In some ways, TD-Gammon was an electronic brain as much as it was a computer program. It represented an early example of a neural network, a computer application comprising nodes and connections, modeled after the human brain’s neurons and synapses. The TD-Gammon network “learned” through a temporal difference algorithm, which used a delayed reinforcement approach to reward the system for a successful game. 

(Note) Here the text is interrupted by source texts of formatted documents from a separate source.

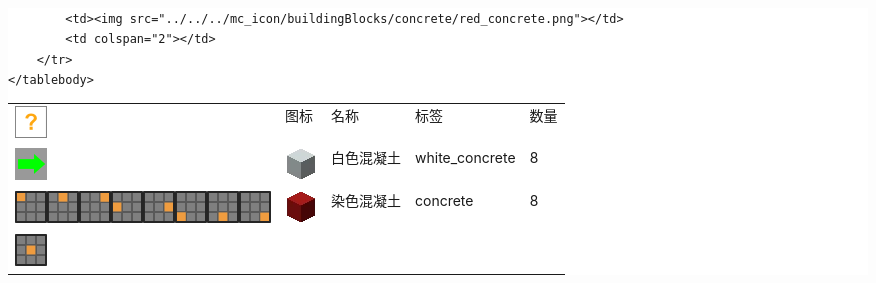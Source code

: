 			<td><img src="../../../mc_icon/buildingBlocks/concrete/red_concrete.png"></td>
			<td colspan="2"></td>
		</tr>
	</tablebody>
</table>
<table>
	<tablebody>
		<tr>
			<td><img src="../../../mc_icon/recipes/tile.png"></td>
			<td>图标</td>
			<td>名称</td>
			<td>标签</td>
			<td>数量</td>
		</tr>
		<tr>
			<td><img src="../../../mc_icon/recipes/arrow.png"></td>
			<td><img src="../../../mc_icon/buildingBlocks/concrete/white_concrete.png"></td>
			<td>白色混凝土</td>
			<td>white_concrete</td>
			<td>8</td>
		</tr>
		<tr>
			<td><img src="../../../mc_icon/recipes/01.png"><img src="../../../mc_icon/recipes/02.png"><img src="../../../mc_icon/recipes/03.png"><img src="../../../mc_icon/recipes/04.png"><img src="../../../mc_icon/recipes/06.png"><img src="../../../mc_icon/recipes/07.png"><img src="../../../mc_icon/recipes/08.png"><img src="../../../mc_icon/recipes/09.png"></td>
			<td><img src="../../../mc_icon/buildingBlocks/concrete/red_concrete.png"></td>
			<td><a>染色混凝土</a></td>
			<td><a>concrete</a></td>
			<td>8</td>
		</tr>
		<tr>
			<td><img src="../../../mc_icon/recipes/05.png"></td>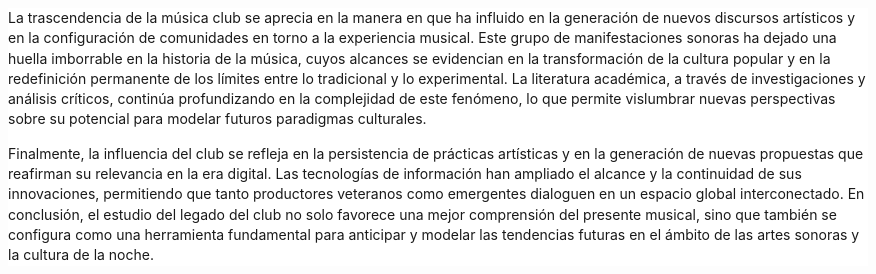 La trascendencia de la música club se aprecia en la manera en que ha influido en la generación de
nuevos discursos artísticos y en la configuración de comunidades en torno a la experiencia musical.
Este grupo de manifestaciones sonoras ha dejado una huella imborrable en la historia de la música,
cuyos alcances se evidencian en la transformación de la cultura popular y en la redefinición
permanente de los límites entre lo tradicional y lo experimental. La literatura académica, a través
de investigaciones y análisis críticos, continúa profundizando en la complejidad de este fenómeno,
lo que permite vislumbrar nuevas perspectivas sobre su potencial para modelar futuros paradigmas
culturales.

Finalmente, la influencia del club se refleja en la persistencia de prácticas artísticas y en la
generación de nuevas propuestas que reafirman su relevancia en la era digital. Las tecnologías de
información han ampliado el alcance y la continuidad de sus innovaciones, permitiendo que tanto
productores veteranos como emergentes dialoguen en un espacio global interconectado. En conclusión,
el estudio del legado del club no solo favorece una mejor comprensión del presente musical, sino que
también se configura como una herramienta fundamental para anticipar y modelar las tendencias
futuras en el ámbito de las artes sonoras y la cultura de la noche.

The TD algorithm, which was designed to mimic the way humans learn, was conceived by computer scientist Richard Sutton of GTE Laboratories. But Tesauro was the first to apply it on such a large scale. He chose backgammon with the mindset that the game’s clean-cut rules and criteria for success would help the network learn through trial and error. Running on an IBM RS/6000 workstation, TD-Gammon played approximately 300,000 games against itself over the course of a month — about three times as many as most backgammon masters play in a lifetime.

After each turn’s roll of the dice, TD-Gammon considered every legal move and estimated the probability that it would lead to a win. These estimates were based on the connection-strength values stored in the synapses of the neural network; if a move or series of moves had previously featured in a winning game, it got more weight in the probability estimate. These weights were adjusted after each game, enabling TD-Gammon to “learn” from wins and losses.

With 30,000 artificial synapses, TD-Gammon had the brain power equivalent of a sea slug. It was powerful enough to compete at backgammon, but its abilities were dwarfed by the game-learning system that came after it: Deep Blue.